TASK BRIEF:
Go through the data and retrieve each line that includes the string "Measuring".

################

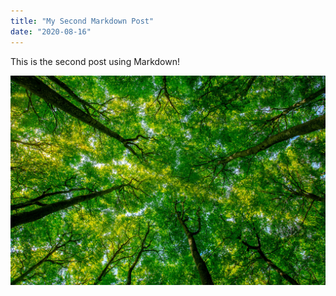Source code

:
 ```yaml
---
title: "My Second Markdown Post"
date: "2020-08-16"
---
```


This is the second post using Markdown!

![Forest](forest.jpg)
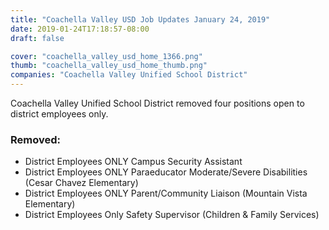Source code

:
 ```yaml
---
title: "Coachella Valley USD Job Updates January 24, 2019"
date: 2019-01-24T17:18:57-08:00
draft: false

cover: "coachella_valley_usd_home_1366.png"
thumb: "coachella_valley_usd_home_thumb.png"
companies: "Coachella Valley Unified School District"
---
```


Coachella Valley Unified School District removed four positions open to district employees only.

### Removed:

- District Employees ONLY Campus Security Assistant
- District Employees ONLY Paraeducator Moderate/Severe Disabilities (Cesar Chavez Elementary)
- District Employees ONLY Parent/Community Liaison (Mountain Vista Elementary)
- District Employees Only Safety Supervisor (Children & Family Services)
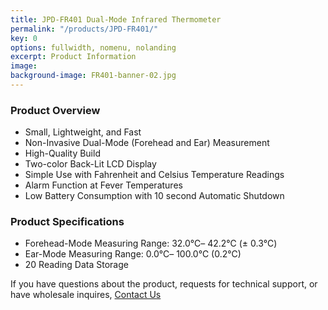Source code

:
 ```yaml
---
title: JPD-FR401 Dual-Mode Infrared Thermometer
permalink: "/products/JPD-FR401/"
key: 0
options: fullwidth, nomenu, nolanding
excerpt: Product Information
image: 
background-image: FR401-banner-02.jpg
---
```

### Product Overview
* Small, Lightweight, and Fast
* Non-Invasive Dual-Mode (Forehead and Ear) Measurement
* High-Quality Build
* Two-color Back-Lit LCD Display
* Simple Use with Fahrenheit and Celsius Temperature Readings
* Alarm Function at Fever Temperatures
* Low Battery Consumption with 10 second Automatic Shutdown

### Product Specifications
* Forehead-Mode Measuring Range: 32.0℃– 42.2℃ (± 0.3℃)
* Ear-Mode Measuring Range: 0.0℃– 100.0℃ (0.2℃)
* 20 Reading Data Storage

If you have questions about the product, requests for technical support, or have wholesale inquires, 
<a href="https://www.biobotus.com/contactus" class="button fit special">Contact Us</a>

################

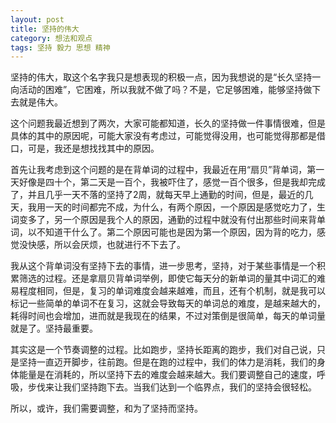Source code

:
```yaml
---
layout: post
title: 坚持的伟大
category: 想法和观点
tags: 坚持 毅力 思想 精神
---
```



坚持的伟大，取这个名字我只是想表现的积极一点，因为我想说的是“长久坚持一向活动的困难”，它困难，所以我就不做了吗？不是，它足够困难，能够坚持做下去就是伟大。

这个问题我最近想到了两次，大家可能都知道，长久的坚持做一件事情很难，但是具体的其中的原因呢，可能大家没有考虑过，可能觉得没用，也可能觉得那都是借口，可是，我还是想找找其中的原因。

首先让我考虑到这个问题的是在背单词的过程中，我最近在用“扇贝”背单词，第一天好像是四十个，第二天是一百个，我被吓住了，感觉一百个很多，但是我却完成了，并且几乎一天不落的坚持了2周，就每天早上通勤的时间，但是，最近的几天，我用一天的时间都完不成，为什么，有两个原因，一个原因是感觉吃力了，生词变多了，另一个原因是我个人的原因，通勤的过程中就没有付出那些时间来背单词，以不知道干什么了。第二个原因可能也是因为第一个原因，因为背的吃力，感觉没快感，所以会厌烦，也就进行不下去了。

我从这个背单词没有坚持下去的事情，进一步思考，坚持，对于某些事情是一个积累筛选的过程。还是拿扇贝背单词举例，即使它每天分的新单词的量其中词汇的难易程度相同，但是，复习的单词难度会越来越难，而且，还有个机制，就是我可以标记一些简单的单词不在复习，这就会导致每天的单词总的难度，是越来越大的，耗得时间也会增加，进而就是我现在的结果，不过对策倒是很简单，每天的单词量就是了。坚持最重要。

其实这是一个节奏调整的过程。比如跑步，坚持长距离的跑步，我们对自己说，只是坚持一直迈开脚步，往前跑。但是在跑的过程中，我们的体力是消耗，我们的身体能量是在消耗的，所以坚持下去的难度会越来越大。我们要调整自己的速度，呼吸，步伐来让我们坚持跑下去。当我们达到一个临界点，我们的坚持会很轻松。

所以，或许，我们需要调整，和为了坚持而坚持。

################

ANSWER SPACE:
* Forehead-Mode Measuring Range: 32.0℃– 42.2℃ (± 0.3℃)
* Ear-Mode Measuring Range: 0.0℃– 100.0℃ (0.2℃)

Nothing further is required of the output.